Leviticus 6:8 And יהוה spoke to Moses saying, 9 Command אֶת־ Aaron וְאֶת־ and his sons saying, זֹאת This is the Torah (law) of the burnt offering: It is the burnt offering, because it will be burning upon the altar all night until morning, in this way the fire of the altar will be kept burning. (C-MATS)
Question: How was the burnt-offering a sacrifice for the Kohen? In order to perform the sacrificial service, Kohanim must give up their regular means of earning a livelihood. This financial sacrifice is particularly acute in the case of a burnt-offering, from which the Kohanim receive nothing, since all of its meat is burned on the Altar. Even though its hide goes to the Kohanim, that is hardly sufficient to make up for their loss of income. (Chumash)
Question: Will the place of the altar be changed? The location of the Altar is very exactly defined, and is never to be changed… It is a commonly-held tradition that the place where David and Solomon built the Altar on the threshing floor of Arona, is the very place where Abraham built an altar and bound Isaac upon it; this is where Cain and Abel brought their offerings; this is where Adam the First Man offered a offering when he was created–and it is from [the earth of] this place that he was created. Man was formed from the place of his atonement. The King Yahshua will arise and restore the kingdom of David to its glory of old, to its original sovereignty. He will build the Temple and gather the dispersed of Israel. In his times, all the laws of the Torah will be reinstated as before; the sacrifices will be offered, the Sabbatical year and the Jubilee year instituted as outlined in the Torah. (Chumash)
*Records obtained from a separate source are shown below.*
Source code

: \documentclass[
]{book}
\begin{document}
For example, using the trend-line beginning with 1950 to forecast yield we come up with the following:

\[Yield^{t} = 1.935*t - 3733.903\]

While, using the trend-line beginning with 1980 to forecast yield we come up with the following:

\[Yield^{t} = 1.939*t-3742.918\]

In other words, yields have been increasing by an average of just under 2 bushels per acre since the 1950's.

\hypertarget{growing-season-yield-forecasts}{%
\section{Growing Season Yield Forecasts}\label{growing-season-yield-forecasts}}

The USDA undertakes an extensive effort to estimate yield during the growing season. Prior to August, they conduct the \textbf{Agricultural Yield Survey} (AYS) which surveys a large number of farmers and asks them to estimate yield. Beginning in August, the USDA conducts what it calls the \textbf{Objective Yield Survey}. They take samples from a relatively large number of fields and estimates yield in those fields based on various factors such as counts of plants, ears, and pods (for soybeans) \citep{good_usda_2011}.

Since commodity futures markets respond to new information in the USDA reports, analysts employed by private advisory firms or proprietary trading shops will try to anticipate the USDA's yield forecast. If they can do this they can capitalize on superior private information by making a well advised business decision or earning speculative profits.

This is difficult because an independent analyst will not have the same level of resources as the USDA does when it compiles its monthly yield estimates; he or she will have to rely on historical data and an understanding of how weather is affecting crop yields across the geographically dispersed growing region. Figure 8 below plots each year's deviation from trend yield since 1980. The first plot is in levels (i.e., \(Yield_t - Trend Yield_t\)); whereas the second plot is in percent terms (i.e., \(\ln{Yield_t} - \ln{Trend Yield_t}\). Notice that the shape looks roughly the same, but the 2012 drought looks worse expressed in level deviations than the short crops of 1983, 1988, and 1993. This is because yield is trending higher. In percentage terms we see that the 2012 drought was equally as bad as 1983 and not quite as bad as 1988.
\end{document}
Question: Where is our altar today? A believer’s Sabbath table is one of the altars provided by יהוה . It is a gathering place to assemble before יהוה and have a sacred meal and enter into the Sabbath. The table symbolizes the charity and hospitality of the believer’s home, and also the teachings one transmits to one’s children and the example one sets for them. The Torah demands extreme vigilance in its upkeep.
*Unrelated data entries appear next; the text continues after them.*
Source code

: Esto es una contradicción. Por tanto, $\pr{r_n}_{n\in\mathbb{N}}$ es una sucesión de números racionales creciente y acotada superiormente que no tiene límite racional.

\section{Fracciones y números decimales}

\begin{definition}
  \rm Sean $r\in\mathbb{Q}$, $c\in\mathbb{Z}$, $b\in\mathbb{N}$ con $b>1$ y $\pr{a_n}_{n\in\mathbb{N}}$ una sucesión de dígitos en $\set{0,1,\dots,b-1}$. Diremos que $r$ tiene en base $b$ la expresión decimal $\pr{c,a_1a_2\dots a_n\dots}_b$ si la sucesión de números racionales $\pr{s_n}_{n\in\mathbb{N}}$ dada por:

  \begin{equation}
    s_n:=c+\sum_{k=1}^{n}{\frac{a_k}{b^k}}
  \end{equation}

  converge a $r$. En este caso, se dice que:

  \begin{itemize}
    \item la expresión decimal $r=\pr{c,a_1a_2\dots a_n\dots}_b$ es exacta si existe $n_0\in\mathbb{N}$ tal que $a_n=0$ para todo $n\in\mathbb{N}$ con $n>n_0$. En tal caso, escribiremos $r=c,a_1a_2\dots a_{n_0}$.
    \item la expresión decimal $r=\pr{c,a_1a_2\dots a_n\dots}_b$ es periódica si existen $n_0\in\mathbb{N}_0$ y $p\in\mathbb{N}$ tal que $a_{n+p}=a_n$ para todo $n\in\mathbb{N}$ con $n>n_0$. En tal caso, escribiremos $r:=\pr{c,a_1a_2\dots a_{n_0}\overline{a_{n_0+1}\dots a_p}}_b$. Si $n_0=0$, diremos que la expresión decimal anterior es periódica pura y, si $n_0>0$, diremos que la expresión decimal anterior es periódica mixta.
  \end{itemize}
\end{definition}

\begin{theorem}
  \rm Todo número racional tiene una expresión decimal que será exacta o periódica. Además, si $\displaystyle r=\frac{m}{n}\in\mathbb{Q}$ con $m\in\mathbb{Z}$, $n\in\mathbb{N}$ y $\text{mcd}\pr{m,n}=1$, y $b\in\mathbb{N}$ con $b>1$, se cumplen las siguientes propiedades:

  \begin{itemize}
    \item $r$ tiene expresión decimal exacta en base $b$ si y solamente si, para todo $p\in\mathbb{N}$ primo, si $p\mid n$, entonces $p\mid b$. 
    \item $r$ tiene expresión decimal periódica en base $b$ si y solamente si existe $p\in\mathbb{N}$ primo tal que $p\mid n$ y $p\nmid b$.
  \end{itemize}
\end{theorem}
10 And the priest will put on his linen garment and cover himself with his linen breeches and take up אֶת־ the ashes which have consumed the fire with אֶת־ the burnt offering on the altar has consumed and he will put them beside the altar.
Question: What is the significance of the commandment of removing the ashes from the altar? According to Hebrew law, it is forbidden to remind a person of his past sins. The Torah alludes to this with the law of the removal of the ashes. After the sacrifice has been sacrificed on the altar, only the ashes are left. Removing the ashes teaches us that a person can start over with a clean slate, with no trace remaining of his sin. (Chumash)
Discuss: Should you bring up a person’s old sins? Should you forgive him and speak of his sins no more?